* [TASK INSTRUCTIONS]:
For the entries below, report the number of lines where the string "blog" appears, and only that number.

SOURCE RECORDS: Begin

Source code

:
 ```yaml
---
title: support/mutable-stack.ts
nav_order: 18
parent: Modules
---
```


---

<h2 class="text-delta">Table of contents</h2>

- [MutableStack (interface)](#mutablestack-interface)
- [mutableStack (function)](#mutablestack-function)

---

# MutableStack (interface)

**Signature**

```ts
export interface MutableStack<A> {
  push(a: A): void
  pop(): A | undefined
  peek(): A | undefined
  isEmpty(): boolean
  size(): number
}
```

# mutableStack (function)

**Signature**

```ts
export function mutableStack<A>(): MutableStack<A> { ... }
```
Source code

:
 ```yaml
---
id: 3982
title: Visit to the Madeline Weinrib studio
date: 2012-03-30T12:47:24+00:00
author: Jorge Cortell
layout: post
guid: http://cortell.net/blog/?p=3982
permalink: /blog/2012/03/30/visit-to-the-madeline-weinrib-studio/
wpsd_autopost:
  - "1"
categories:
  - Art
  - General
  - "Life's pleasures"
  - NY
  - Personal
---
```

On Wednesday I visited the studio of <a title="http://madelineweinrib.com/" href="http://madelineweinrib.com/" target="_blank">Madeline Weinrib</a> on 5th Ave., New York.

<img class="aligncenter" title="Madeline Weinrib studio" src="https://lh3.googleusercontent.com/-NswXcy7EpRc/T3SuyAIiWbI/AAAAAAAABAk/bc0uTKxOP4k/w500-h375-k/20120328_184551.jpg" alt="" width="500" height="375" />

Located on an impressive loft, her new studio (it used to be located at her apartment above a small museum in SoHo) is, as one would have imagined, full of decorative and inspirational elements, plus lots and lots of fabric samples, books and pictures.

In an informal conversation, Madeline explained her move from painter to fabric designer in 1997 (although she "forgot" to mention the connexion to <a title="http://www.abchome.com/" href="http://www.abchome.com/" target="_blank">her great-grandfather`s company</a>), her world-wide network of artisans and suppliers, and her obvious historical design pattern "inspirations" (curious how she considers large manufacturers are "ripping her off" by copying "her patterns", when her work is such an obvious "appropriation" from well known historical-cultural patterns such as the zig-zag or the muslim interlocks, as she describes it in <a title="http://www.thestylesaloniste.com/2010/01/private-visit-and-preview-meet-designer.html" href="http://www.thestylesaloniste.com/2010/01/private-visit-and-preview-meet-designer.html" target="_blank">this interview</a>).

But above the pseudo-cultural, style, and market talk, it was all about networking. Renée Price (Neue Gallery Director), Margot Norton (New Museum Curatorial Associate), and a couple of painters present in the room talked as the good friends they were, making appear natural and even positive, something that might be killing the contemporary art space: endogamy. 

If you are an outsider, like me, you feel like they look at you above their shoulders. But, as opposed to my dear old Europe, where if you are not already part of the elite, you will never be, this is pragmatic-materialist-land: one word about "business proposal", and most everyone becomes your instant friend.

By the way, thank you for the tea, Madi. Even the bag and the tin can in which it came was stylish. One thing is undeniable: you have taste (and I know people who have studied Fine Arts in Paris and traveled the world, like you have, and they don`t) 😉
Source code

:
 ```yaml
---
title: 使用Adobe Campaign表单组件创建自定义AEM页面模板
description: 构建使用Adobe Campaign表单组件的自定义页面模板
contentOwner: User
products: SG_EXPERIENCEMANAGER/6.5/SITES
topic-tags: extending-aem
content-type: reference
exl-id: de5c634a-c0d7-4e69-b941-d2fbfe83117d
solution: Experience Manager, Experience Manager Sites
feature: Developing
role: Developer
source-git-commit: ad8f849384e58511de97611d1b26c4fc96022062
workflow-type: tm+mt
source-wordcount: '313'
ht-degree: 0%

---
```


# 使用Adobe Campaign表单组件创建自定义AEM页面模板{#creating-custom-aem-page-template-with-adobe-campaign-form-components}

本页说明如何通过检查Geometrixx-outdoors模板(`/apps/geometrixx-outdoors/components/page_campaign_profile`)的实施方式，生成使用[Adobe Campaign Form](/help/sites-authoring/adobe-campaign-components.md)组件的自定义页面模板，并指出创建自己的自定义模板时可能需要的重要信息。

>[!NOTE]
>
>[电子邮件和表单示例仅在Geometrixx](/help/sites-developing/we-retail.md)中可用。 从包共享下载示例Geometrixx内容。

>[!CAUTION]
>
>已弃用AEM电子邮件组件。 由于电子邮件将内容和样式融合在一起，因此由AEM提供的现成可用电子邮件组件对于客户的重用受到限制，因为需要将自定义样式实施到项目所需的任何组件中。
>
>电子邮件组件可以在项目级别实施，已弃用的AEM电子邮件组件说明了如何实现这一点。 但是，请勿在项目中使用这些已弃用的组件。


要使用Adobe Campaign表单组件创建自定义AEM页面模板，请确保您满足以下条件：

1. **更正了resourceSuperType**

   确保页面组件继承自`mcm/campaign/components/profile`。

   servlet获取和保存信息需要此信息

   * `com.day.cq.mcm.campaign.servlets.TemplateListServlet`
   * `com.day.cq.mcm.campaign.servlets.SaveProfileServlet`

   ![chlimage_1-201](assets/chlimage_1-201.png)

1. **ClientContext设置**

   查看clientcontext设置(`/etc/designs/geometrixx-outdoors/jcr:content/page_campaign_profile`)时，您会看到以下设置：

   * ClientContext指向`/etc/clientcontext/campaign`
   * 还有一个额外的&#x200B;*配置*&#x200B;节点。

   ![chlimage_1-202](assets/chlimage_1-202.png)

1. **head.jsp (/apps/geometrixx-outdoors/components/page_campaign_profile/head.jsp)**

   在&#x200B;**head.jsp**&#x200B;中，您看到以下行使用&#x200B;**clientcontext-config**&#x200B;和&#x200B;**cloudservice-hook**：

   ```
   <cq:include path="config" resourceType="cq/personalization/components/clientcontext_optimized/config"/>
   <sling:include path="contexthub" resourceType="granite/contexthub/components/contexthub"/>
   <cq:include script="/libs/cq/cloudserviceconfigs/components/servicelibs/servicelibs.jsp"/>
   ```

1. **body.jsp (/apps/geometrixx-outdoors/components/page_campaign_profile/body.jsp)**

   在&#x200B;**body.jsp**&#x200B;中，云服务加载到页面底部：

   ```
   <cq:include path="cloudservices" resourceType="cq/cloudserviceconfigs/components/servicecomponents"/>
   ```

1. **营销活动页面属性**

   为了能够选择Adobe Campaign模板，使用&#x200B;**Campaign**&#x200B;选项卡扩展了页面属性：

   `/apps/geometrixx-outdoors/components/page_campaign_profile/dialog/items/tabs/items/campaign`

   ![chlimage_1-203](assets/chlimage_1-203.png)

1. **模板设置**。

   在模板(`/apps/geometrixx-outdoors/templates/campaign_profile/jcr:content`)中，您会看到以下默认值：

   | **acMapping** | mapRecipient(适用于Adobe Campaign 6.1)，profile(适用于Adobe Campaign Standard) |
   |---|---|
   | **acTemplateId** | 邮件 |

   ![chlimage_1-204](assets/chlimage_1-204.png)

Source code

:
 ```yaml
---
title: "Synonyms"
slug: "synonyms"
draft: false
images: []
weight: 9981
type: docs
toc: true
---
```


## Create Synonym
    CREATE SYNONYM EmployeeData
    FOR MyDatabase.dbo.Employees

SOURCE RECORDS: End

* [TASK RESPONSE]:
2